The museum is a nonprofit art gallery and history museum, whose purpose is to preserve and promote art inspired by the Yaquina River watershed. It was founded by Michael and Judy Gibbons.

Just outside on the Legacy Arts Terrace, museum volunteers Alex McCormick and Christine Golden will be serving Schoolhouse Coffee’s hot and cold brew and packaged pastry, with all proceeds going to the museum for its sponsorship of events such as Art Walk.

• Across the street is the Michael Gibbons Signature Gallery at 140 NE Alder St., in the Gibbons’ home and the former Episcopal vicarage. The gallery features the late artist’s original paintings of the Yaquina watershed, as well as 75 of his plein air paintings found in the archives of his studio. Many are not framed and range from 6-by-8-inch landscapes to much larger streetscapes. The gallery’s back garden will be closed during Art Walk.

• Adjacent to Gibbons’ gallery is St. John’s Episcopal Church at 110 NE Alder St. It will offer family art activities put on by Seashore Family Literacy, a nonprofit that promotes literacy and provides free meals for children. Directed by Senitila McKinley, of Waldport, Seashore will offer rock painting and origami peace signs for a take-home piece of art on Saturday, Sept. 4, and will host Ricky Dyson at noon Sunday, Sept. 5, reading stories, followed by McKinley leading a sing- and play-along ukulele session. Free books and literacy pillows will be given out both days, along with free school supplies.

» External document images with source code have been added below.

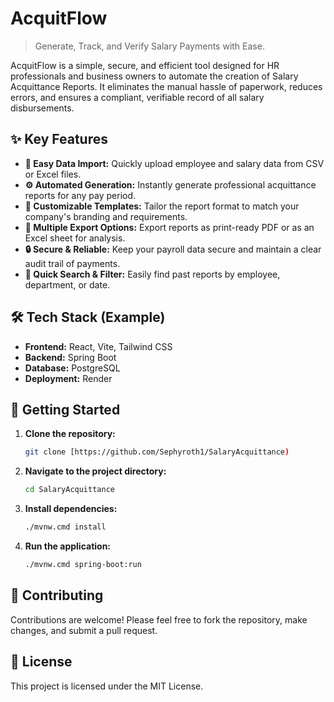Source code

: # AcquitFlow

> Generate, Track, and Verify Salary Payments with Ease.

AcquitFlow is a simple, secure, and efficient tool designed for HR professionals and business owners to automate the creation of Salary Acquittance Reports. It eliminates the manual hassle of paperwork, reduces errors, and ensures a compliant, verifiable record of all salary disbursements.

## ✨ Key Features

-   **📄 Easy Data Import:** Quickly upload employee and salary data from CSV or Excel files.
-   **⚙️ Automated Generation:** Instantly generate professional acquittance reports for any pay period.
-   **🎨 Customizable Templates:** Tailor the report format to match your company's branding and requirements.
-   **💾 Multiple Export Options:** Export reports as print-ready PDF or as an Excel sheet for analysis.
-   **🔒 Secure & Reliable:** Keep your payroll data secure and maintain a clear audit trail of payments.
-   **🔎 Quick Search & Filter:** Easily find past reports by employee, department, or date.

## 🛠️ Tech Stack (Example)

-   **Frontend:** React, Vite, Tailwind CSS
-   **Backend:** Spring Boot
-   **Database:** PostgreSQL
-   **Deployment:** Render

## 🚀 Getting Started

1.  **Clone the repository:**
    ```sh
    git clone [https://github.com/Sephyroth1/SalaryAcquittance)
    ```
2.  **Navigate to the project directory:**
    ```sh
    cd SalaryAcquittance
    ```
3.  **Install dependencies:**
    ```sh
    ./mvnw.cmd install
    ```
4.  **Run the application:**
    ```sh
    ./mvnw.cmd spring-boot:run
    ```

## 🤝 Contributing

Contributions are welcome! Please feel free to fork the repository, make changes, and submit a pull request.

## 📄 License

This project is licensed under the MIT License.
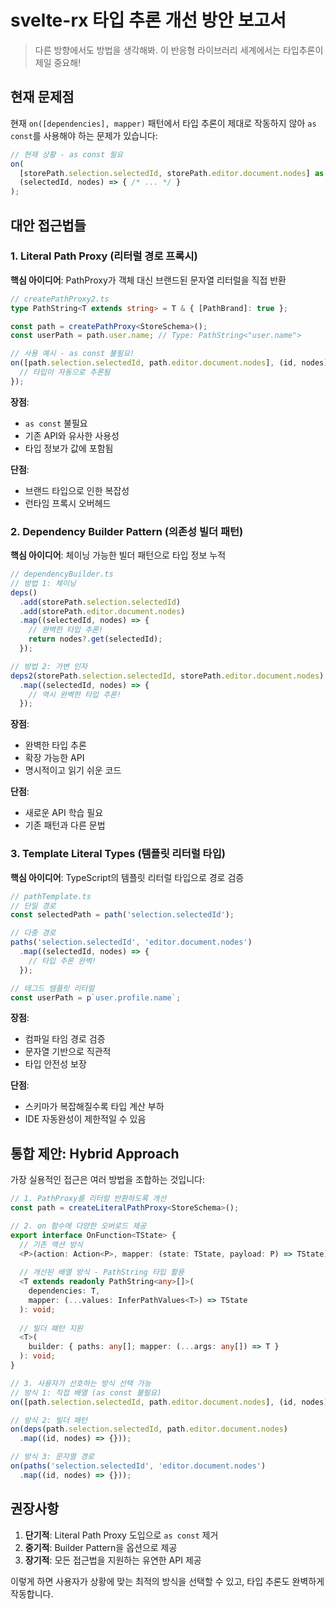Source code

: # svelte-rx 타입 추론 개선 방안 보고서

> 다른 방향에서도 방법을 생각해봐. 이 반응형 라이브러리 세계에서는 타입추론이 제일 중요해!

## 현재 문제점

현재 `on([dependencies], mapper)` 패턴에서 타입 추론이 제대로 작동하지 않아 `as const`를 사용해야 하는 문제가 있습니다:

```typescript
// 현재 상황 - as const 필요
on(
  [storePath.selection.selectedId, storePath.editor.document.nodes] as const,
  (selectedId, nodes) => { /* ... */ }
);
```

## 대안 접근법들

### 1. Literal Path Proxy (리터럴 경로 프록시)

**핵심 아이디어**: PathProxy가 객체 대신 브랜드된 문자열 리터럴을 직접 반환

```typescript
// createPathProxy2.ts
type PathString<T extends string> = T & { [PathBrand]: true };

const path = createPathProxy<StoreSchema>();
const userPath = path.user.name; // Type: PathString<"user.name">

// 사용 예시 - as const 불필요!
on([path.selection.selectedId, path.editor.document.nodes], (id, nodes) => {
  // 타입이 자동으로 추론됨
});
```

**장점**:
- `as const` 불필요
- 기존 API와 유사한 사용성
- 타입 정보가 값에 포함됨

**단점**:
- 브랜드 타입으로 인한 복잡성
- 런타임 프록시 오버헤드

### 2. Dependency Builder Pattern (의존성 빌더 패턴)

**핵심 아이디어**: 체이닝 가능한 빌더 패턴으로 타입 정보 누적

```typescript
// dependencyBuilder.ts
// 방법 1: 체이닝
deps()
  .add(storePath.selection.selectedId)
  .add(storePath.editor.document.nodes)
  .map((selectedId, nodes) => {
    // 완벽한 타입 추론!
    return nodes?.get(selectedId);
  });

// 방법 2: 가변 인자
deps2(storePath.selection.selectedId, storePath.editor.document.nodes)
  .map((selectedId, nodes) => {
    // 역시 완벽한 타입 추론!
  });
```

**장점**:
- 완벽한 타입 추론
- 확장 가능한 API
- 명시적이고 읽기 쉬운 코드

**단점**:
- 새로운 API 학습 필요
- 기존 패턴과 다른 문법

### 3. Template Literal Types (템플릿 리터럴 타입)

**핵심 아이디어**: TypeScript의 템플릿 리터럴 타입으로 경로 검증

```typescript
// pathTemplate.ts
// 단일 경로
const selectedPath = path('selection.selectedId');

// 다중 경로
paths('selection.selectedId', 'editor.document.nodes')
  .map((selectedId, nodes) => {
    // 타입 추론 완벽!
  });

// 태그드 템플릿 리터럴
const userPath = p`user.profile.name`;
```

**장점**:
- 컴파일 타임 경로 검증
- 문자열 기반으로 직관적
- 타입 안전성 보장

**단점**:
- 스키마가 복잡해질수록 타입 계산 부하
- IDE 자동완성이 제한적일 수 있음

## 통합 제안: Hybrid Approach

가장 실용적인 접근은 여러 방법을 조합하는 것입니다:

```typescript
// 1. PathProxy를 리터럴 반환하도록 개선
const path = createLiteralPathProxy<StoreSchema>();

// 2. on 함수에 다양한 오버로드 제공
export interface OnFunction<TState> {
  // 기존 액션 방식
  <P>(action: Action<P>, mapper: (state: TState, payload: P) => TState): void;
  
  // 개선된 배열 방식 - PathString 타입 활용
  <T extends readonly PathString<any>[]>(
    dependencies: T,
    mapper: (...values: InferPathValues<T>) => TState
  ): void;
  
  // 빌더 패턴 지원
  <T>(
    builder: { paths: any[]; mapper: (...args: any[]) => T }
  ): void;
}

// 3. 사용자가 선호하는 방식 선택 가능
// 방식 1: 직접 배열 (as const 불필요)
on([path.selection.selectedId, path.editor.document.nodes], (id, nodes) => {});

// 방식 2: 빌더 패턴
on(deps(path.selection.selectedId, path.editor.document.nodes)
  .map((id, nodes) => {}));

// 방식 3: 문자열 경로
on(paths('selection.selectedId', 'editor.document.nodes')
  .map((id, nodes) => {}));
```

## 권장사항

1. **단기적**: Literal Path Proxy 도입으로 `as const` 제거
2. **중기적**: Builder Pattern을 옵션으로 제공
3. **장기적**: 모든 접근법을 지원하는 유연한 API 제공

이렇게 하면 사용자가 상황에 맞는 최적의 방식을 선택할 수 있고, 타입 추론도 완벽하게 작동합니다.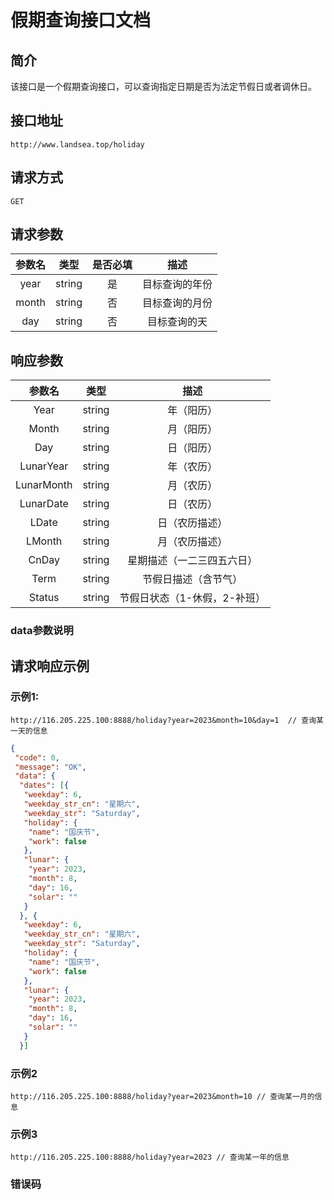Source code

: # 假期查询接口文档
## 简介
该接口是一个假期查询接口，可以查询指定日期是否为法定节假日或者调休日。

## 接口地址
```
http://www.landsea.top/holiday
```
## 请求方式
```
GET
```
## 请求参数

| 参数名 |  类型  | 是否必填 |      描述      |
| :----: | :----: | :------: | :------------: |
|  year  | string |    是    | 目标查询的年份 |
| month  | string |    否    | 目标查询的月份 |
|  day   | string |    否    |  目标查询的天  |

## 响应参数

|   参数名   |  类型  |             描述             |
| :--------: | :----: | :--------------------------: |
|    Year    | string |          年（阳历）          |
|   Month    | string |          月（阳历）          |
|    Day     | string |          日（阳历）          |
| LunarYear  | string |          年（农历）          |
| LunarMonth | string |          月（农历）          |
| LunarDate  | string |          日（农历）          |
|   LDate    | string |        日（农历描述）        |
|   LMonth   | string |        月（农历描述）        |
|   CnDay    | string |  星期描述（一二三四五六日）  |
|    Term    | string |     节假日描述（含节气）     |
|   Status   | string | 节假日状态（1-休假，2-补班） |

### data参数说明

## 请求响应示例
### 示例1:
```
http://116.205.225.100:8888/holiday?year=2023&month=10&day=1  // 查询某一天的信息
```

```json
{
 "code": 0,
 "message": "OK",
 "data": {
  "dates": [{
   "weekday": 6,
   "weekday_str_cn": "星期六",
   "weekday_str": "Saturday",
   "holiday": {
    "name": "国庆节",
    "work": false
   },
   "lunar": {
    "year": 2023,
    "month": 8,
    "day": 16,
    "solar": ""
   }
  }, {
   "weekday": 6,
   "weekday_str_cn": "星期六",
   "weekday_str": "Saturday",
   "holiday": {
    "name": "国庆节",
    "work": false
   },
   "lunar": {
    "year": 2023,
    "month": 8,
    "day": 16,
    "solar": ""
   }
  }]
```

### 示例2
```
http://116.205.225.100:8888/holiday?year=2023&month=10 // 查询某一月的信息
```


### 示例3
```
http://116.205.225.100:8888/holiday?year=2023 // 查询某一年的信息
```

### 错误码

“Michael knew Senitila and her husband quite well for a very long time,” Judy said. “We go back a long way with that family.”

• Ivan Kelly Studio & Gallery, around the corner at 207 E Graham St., has been an early and longtime participant in Art Walk. Kelly will display his original oil paintings; he is known for paintings of coastal landscapes, big game and maritime scenes, and is a signature member of the American Society of Marine Artists.

• Crow’s Nest Gallery & Studio at 305 N Main St., features the work of 15 artists, among them gallery founder Janet Runger with found object assemblages. Also featured at her gallery are Val Bolen, a tile and ceramic artist; Paula Teplitz, ceramics and mixed media; Jeff Gibford, photographer; and Tish Epperson, watercolors.

Toledo Art Walk, continuing Gibbons’ dedication to promoting an appreciation of Toledo’s artists, celebrates its 27th year on Labor Day weekend, Saturday through Monday, Sept. 4-6, from 10 a.m. to 4 p.m. Admission to all participating galleries is free.